WHAT IS EXPECTED> Please repeat the lines below exactly. Begin with the line containing "2. **Create a" and go on through the line containing "You can use".

EXERCISE DATA>
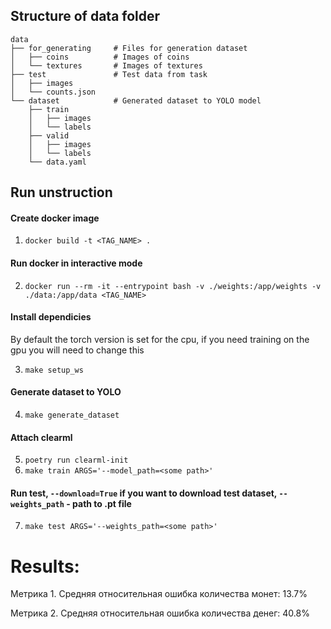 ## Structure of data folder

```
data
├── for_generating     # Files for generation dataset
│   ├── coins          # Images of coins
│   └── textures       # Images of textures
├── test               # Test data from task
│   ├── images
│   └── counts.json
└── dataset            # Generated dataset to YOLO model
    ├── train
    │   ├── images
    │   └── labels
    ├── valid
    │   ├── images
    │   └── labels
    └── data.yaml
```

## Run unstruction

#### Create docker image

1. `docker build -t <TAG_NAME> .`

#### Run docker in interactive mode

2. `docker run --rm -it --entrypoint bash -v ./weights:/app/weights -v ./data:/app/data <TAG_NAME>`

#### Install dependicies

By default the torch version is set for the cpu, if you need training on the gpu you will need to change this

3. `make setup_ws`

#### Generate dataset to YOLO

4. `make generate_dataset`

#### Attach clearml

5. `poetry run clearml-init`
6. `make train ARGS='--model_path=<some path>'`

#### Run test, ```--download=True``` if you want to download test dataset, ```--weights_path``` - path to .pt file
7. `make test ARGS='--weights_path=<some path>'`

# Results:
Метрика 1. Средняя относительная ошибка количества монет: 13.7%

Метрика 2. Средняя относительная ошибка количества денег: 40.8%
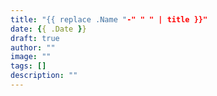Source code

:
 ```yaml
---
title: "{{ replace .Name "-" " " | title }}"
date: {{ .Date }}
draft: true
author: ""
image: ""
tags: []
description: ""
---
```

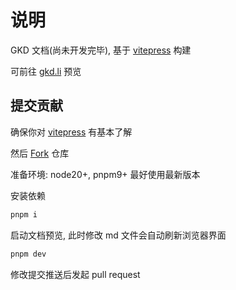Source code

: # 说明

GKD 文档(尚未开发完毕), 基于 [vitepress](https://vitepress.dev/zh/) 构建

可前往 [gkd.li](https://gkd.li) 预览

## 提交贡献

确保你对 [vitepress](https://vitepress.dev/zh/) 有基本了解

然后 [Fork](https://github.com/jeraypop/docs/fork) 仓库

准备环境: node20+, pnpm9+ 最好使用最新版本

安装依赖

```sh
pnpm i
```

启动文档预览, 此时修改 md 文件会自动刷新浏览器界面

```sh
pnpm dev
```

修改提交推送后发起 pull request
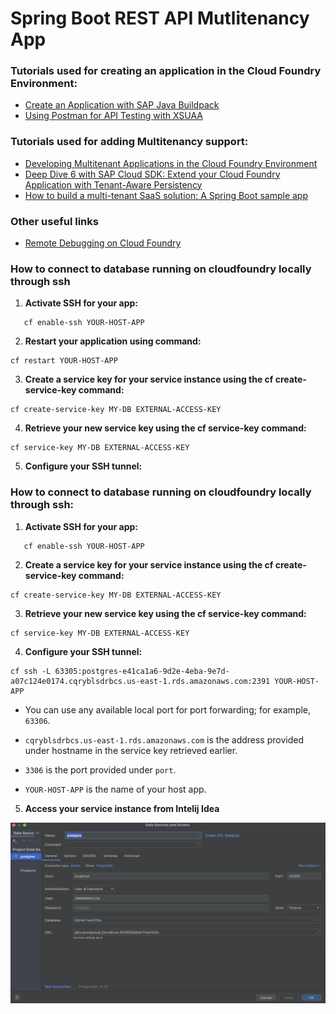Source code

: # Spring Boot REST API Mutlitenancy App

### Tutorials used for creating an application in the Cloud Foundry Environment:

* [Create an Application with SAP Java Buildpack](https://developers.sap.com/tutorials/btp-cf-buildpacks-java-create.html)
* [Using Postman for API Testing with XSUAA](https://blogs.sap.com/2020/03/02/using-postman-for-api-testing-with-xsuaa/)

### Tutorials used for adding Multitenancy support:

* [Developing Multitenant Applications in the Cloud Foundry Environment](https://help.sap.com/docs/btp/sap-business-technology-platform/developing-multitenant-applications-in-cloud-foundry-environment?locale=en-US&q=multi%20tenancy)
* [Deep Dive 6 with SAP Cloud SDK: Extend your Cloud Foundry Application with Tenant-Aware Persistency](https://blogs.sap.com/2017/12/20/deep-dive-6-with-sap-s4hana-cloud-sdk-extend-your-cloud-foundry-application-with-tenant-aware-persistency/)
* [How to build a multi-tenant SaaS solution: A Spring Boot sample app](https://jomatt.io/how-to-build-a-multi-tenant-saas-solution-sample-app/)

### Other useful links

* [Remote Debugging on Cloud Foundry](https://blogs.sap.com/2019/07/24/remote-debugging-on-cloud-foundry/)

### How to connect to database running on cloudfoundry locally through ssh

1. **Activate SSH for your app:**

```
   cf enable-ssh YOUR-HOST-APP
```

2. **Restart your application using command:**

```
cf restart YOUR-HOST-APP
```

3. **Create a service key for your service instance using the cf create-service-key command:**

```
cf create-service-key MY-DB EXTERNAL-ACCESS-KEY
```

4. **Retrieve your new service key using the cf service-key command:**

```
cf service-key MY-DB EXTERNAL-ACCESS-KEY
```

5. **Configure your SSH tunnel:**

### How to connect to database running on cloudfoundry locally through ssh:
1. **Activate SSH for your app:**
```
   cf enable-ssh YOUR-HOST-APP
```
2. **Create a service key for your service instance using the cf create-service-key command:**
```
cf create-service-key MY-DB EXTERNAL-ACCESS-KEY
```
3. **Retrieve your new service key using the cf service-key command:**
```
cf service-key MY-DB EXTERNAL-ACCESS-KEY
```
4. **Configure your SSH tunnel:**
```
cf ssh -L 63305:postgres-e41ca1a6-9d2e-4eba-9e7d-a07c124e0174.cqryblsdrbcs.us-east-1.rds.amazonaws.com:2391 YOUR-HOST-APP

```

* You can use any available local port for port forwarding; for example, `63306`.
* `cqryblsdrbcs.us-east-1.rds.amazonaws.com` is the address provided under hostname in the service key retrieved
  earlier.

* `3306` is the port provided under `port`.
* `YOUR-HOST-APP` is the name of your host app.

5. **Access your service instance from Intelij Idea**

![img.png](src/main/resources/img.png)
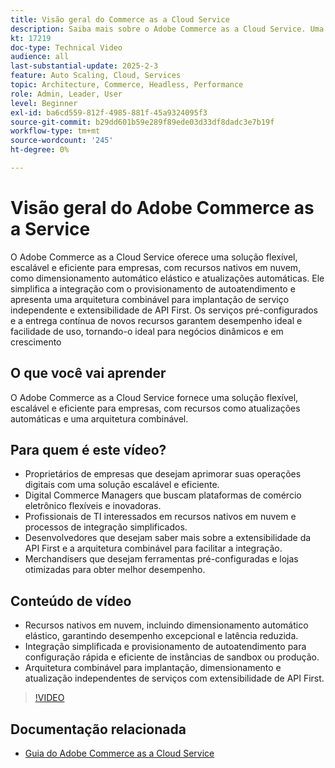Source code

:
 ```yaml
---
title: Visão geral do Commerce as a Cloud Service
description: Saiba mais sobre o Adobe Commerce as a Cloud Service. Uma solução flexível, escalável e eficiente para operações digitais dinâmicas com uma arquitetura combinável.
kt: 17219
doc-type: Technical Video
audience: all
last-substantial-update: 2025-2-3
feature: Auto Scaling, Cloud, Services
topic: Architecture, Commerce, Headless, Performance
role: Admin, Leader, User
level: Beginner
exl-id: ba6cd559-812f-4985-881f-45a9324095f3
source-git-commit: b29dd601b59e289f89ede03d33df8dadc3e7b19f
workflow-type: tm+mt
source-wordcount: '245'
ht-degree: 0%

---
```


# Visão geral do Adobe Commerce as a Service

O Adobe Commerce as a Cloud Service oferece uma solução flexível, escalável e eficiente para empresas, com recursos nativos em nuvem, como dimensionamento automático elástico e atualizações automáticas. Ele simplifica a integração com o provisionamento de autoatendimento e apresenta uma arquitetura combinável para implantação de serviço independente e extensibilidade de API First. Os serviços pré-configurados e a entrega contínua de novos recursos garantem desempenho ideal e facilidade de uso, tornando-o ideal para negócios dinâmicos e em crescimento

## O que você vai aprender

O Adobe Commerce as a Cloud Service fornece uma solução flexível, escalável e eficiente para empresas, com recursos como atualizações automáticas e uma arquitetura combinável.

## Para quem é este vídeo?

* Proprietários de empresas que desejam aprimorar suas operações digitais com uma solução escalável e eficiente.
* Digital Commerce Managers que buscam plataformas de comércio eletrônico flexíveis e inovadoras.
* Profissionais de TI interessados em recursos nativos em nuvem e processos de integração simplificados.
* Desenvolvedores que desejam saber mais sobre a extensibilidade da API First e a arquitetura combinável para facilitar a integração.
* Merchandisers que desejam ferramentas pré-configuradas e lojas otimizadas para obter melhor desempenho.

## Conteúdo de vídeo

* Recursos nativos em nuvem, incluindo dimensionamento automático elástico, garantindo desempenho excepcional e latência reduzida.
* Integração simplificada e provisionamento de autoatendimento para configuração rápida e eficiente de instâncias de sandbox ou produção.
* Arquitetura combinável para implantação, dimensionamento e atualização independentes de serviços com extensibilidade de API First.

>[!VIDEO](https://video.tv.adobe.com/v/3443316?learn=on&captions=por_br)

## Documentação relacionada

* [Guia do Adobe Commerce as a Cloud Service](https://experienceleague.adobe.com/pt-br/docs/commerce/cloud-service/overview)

RESULT OF THE TASK>
2. **Create a service key for your service instance using the cf create-service-key command:**
```
cf create-service-key MY-DB EXTERNAL-ACCESS-KEY
```
3. **Retrieve your new service key using the cf service-key command:**
```
cf service-key MY-DB EXTERNAL-ACCESS-KEY
```
4. **Configure your SSH tunnel:**
```
cf ssh -L 63305:postgres-e41ca1a6-9d2e-4eba-9e7d-a07c124e0174.cqryblsdrbcs.us-east-1.rds.amazonaws.com:2391 YOUR-HOST-APP

```

* You can use any available local port for port forwarding; for example, `63306`.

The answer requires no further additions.